Medtronic CEO bemoans stock price "disconnect"
By Debra Sherman
MINNEAPOLIS (Reuters) - Medtronic Inc (MDT.N) Chief Executive William Hawkins says the biggest factor behind the company's weak share price compared with previous years has been poor communication with Wall Street.
"I don't think we've done a good job of managing expectations. We've overpromised and underdelivered. For years, we've aimed for the stars and landed on the moon," Hawkins said Tuesday in an interview following a daylong investor meeting at the company's Minneapolis headquarters.
The company, whose products include heart rhythm management devices, stents and insulin pumps, on Tuesday reiterated its earnings and revenue forecasts for the coming fiscal year during an upbeat presentation that highlighted growth prospects in all of its major businesses.
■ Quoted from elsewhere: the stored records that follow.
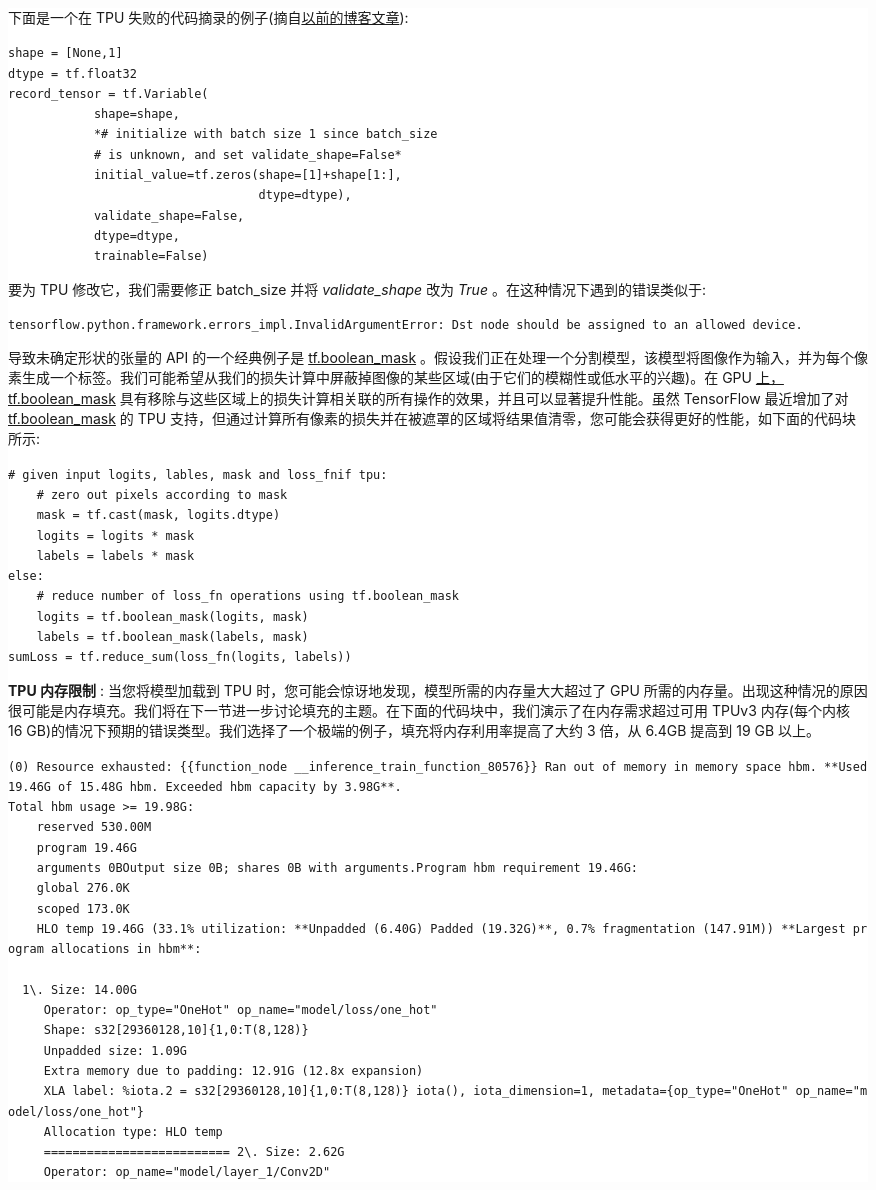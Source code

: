 下面是一个在 TPU 失败的代码摘录的例子(摘自[以前的博客文章](/the-tensorflow-keras-summary-capture-layer-cdc436cb74ef)):

```
shape = [None,1]
dtype = tf.float32
record_tensor = tf.Variable(
            shape=shape,
            *# initialize with batch size 1 since batch_size 
            # is unknown, and set validate_shape=False*
            initial_value=tf.zeros(shape=[1]+shape[1:],
                                   dtype=dtype),
            validate_shape=False,
            dtype=dtype,
            trainable=False)
```

要为 TPU 修改它，我们需要修正 batch_size 并将 *validate_shape* 改为 *True* 。在这种情况下遇到的错误类似于:

```
tensorflow.python.framework.errors_impl.InvalidArgumentError: Dst node should be assigned to an allowed device.
```

导致未确定形状的张量的 API 的一个经典例子是 [tf.boolean_mask](https://www.tensorflow.org/api_docs/python/tf/boolean_mask) 。假设我们正在处理一个分割模型，该模型将图像作为输入，并为每个像素生成一个标签。我们可能希望从我们的损失计算中屏蔽掉图像的某些区域(由于它们的模糊性或低水平的兴趣)。在 GPU [上，tf.boolean_mask](https://www.tensorflow.org/api_docs/python/tf/boolean_mask) 具有移除与这些区域上的损失计算相关联的所有操作的效果，并且可以显著提升性能。虽然 TensorFlow 最近增加了对 [tf.boolean_mask](https://www.tensorflow.org/api_docs/python/tf/boolean_mask) 的 TPU 支持，但通过计算所有像素的损失并在被遮罩的区域将结果值清零，您可能会获得更好的性能，如下面的代码块所示:

```
# given input logits, lables, mask and loss_fnif tpu:
    # zero out pixels according to mask
    mask = tf.cast(mask, logits.dtype)
    logits = logits * mask
    labels = labels * mask
else:
    # reduce number of loss_fn operations using tf.boolean_mask
    logits = tf.boolean_mask(logits, mask)
    labels = tf.boolean_mask(labels, mask)
sumLoss = tf.reduce_sum(loss_fn(logits, labels))
```

**TPU 内存限制** :
当您将模型加载到 TPU 时，您可能会惊讶地发现，模型所需的内存量大大超过了 GPU 所需的内存量。出现这种情况的原因很可能是内存填充。我们将在下一节进一步讨论填充的主题。在下面的代码块中，我们演示了在内存需求超过可用 TPUv3 内存(每个内核 16 GB)的情况下预期的错误类型。我们选择了一个极端的例子，填充将内存利用率提高了大约 3 倍，从 6.4GB 提高到 19 GB 以上。

```
(0) Resource exhausted: {{function_node __inference_train_function_80576}} Ran out of memory in memory space hbm. **Used 19.46G of 15.48G hbm. Exceeded hbm capacity by 3.98G**.
Total hbm usage >= 19.98G: 
    reserved 530.00M 
    program 19.46G
    arguments 0BOutput size 0B; shares 0B with arguments.Program hbm requirement 19.46G:
    global 276.0K
    scoped 173.0K
    HLO temp 19.46G (33.1% utilization: **Unpadded (6.40G) Padded (19.32G)**, 0.7% fragmentation (147.91M)) **Largest program allocations in hbm**:

  1\. Size: 14.00G 
     Operator: op_type="OneHot" op_name="model/loss/one_hot"
     Shape: s32[29360128,10]{1,0:T(8,128)}
     Unpadded size: 1.09G
     Extra memory due to padding: 12.91G (12.8x expansion)
     XLA label: %iota.2 = s32[29360128,10]{1,0:T(8,128)} iota(), iota_dimension=1, metadata={op_type="OneHot" op_name="model/loss/one_hot"}
     Allocation type: HLO temp
     ========================== 2\. Size: 2.62G
     Operator: op_name="model/layer_1/Conv2D"
```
Sitting in his office at the end of the day, Hawkins acknowledged his frustration with Medtronic's languishing stock price, which he believes hasn't kept pace with the company's business success.
"I wouldn't be truthful if I said I wasn't highly disappointed in the disconnect with our performance and the stock price," Hawkins said.
For years, Medtronic's shares traded in the $50 to $60 range before descending to a low near $24 in March. The stock has rebounded somewhat since then, closing Tuesday at $35.83.
The company met expectations in the fiscal year that ended in April, delivering strong margins and cash flow while holding the line on expenses, Hawkins said, and he is confident in the outlook for the current year.
"You look at the stock and you say, 'what is wrong with this picture?'" the CEO said, throwing up his arms.
Yet many Wall Street analysts believe the company's new fiscal 2010 sales and earnings forecasts, unveiled for the first time two weeks ago, are too conservative. Some have said the company is deliberately setting the bar low in order to exceed expectations down the road.
Hawkins denies that is the case. "I wouldn't say we're lowering the bar," he said. "We're setting expectations appropriate for the markets we're in now."
He said Medtronic, the world's largest stand-alone medical technology company, expects to grow revenue 5 percent to 8 percent annually, which is above industry growth rates.
Hawkins, who assumed the role of CEO almost two years ago, said the company's board of directors has faith in his ability to manage and grow the company.
"I have complete support from the board, Hawkins said. "They get the strategic plan. Their view is that we are executing on it, and we are delivering on it."